• _HOW TO COMPLETE THIS TASK_:
For each line of the data that includes the word "View", copy the line.

• _EXCERPTED DATA_:
^^^^^^^^^^^^^^^^

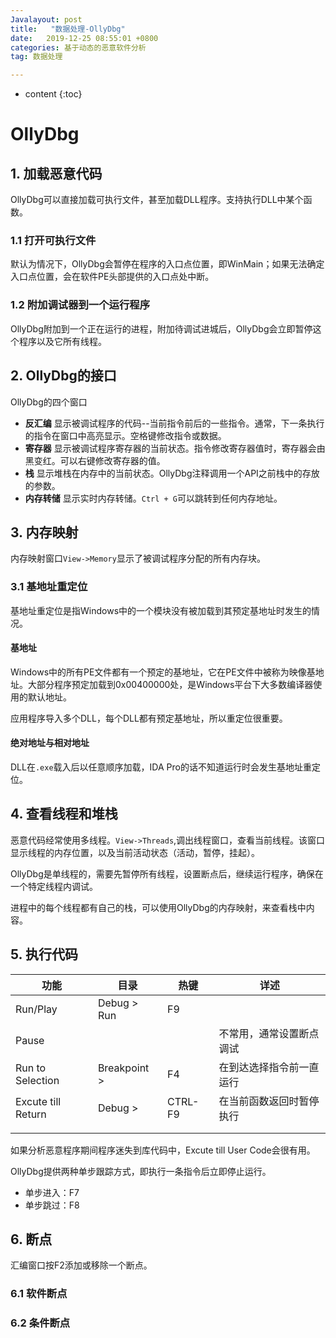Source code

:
 ```yaml
---
Javalayout: post
title:   "数据处理-OllyDbg"
date:   2019-12-25 08:55:01 +0800
categories: 基于动态的恶意软件分析
tag: 数据处理

---
```


* content
{:toc}






# OllyDbg

## 1. 加载恶意代码

OllyDbg可以直接加载可执行文件，甚至加载DLL程序。支持执行DLL中某个函数。

### 1.1 打开可执行文件

默认为情况下，OllyDbg会暂停在程序的入口点位置，即WinMain；如果无法确定入口点位置，会在软件PE头部提供的入口点处中断。

### 1.2 附加调试器到一个运行程序

OllyDbg附加到一个正在运行的进程，附加待调试进城后，OllyDbg会立即暂停这个程序以及它所有线程。

## 2. OllyDbg的接口

OllyDbg的四个窗口

* **反汇编** 显示被调试程序的代码--当前指令前后的一些指令。通常，下一条执行的指令在窗口中高亮显示。空格键修改指令或数据。
* **寄存器** 显示被调试程序寄存器的当前状态。指令修改寄存器值时，寄存器会由黑变红。可以右键修改寄存器的值。
* **栈** 显示堆栈在内存中的当前状态。OllyDbg注释调用一个API之前栈中的存放的参数。
* **内存转储** 显示实时内存转储。`Ctrl + G`可以跳转到任何内存地址。

## 3. 内存映射

内存映射窗口`View->Memory`显示了被调试程序分配的所有内存块。

### 3.1 基地址重定位

基地址重定位是指Windows中的一个模块没有被加载到其预定基地址时发生的情况。

#### 基地址

Windows中的所有PE文件都有一个预定的基地址，它在PE文件中被称为映像基地址。大部分程序预定加载到0x00400000处，是Windows平台下大多数编译器使用的默认地址。

应用程序导入多个DLL，每个DLL都有预定基地址，所以重定位很重要。

#### 绝对地址与相对地址

DLL在`.exe`载入后以任意顺序加载，IDA Pro的话不知道运行时会发生基地址重定位。

## 4. 查看线程和堆栈

恶意代码经常使用多线程。`View->Threads`,调出线程窗口，查看当前线程。该窗口显示线程的内存位置，以及当前活动状态（活动，暂停，挂起）。

OllyDbg是单线程的，需要先暂停所有线程，设置断点后，继续运行程序，确保在一个特定线程内调试。

进程中的每个线程都有自己的栈，可以使用OllyDbg的内存映射，来查看栈中内容。

## 5. 执行代码

| 功能               | 目录         | 热键    | 详述                     |
| ------------------ | ------------ | ------- | ------------------------ |
| Run/Play           | Debug > Run  | F9      |                          |
| Pause              |              |         | 不常用，通常设置断点调试 |
| Run to Selection   | Breakpoint > | F4      | 在到达选择指令前一直运行 |
| Excute till Return | Debug >      | CTRL-F9 | 在当前函数返回时暂停执行 |
|                    |              |         |                          |
|                    |              |         |                          |

如果分析恶意程序期间程序迷失到库代码中，Excute till User Code会很有用。

OllyDbg提供两种单步跟踪方式，即执行一条指令后立即停止运行。

* 单步进入：F7
* 单步跳过：F8

## 6. 断点

汇编窗口按F2添加或移除一个断点。

### 6.1 软件断点

### 6.2 条件断点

^^^^^^^^^^^^^^^^

• _OUTPUT FOR THIS TASK_:
内存映射窗口`View->Memory`显示了被调试程序分配的所有内存块。
恶意代码经常使用多线程。`View->Threads`,调出线程窗口，查看当前线程。该窗口显示线程的内存位置，以及当前活动状态（活动，暂停，挂起）。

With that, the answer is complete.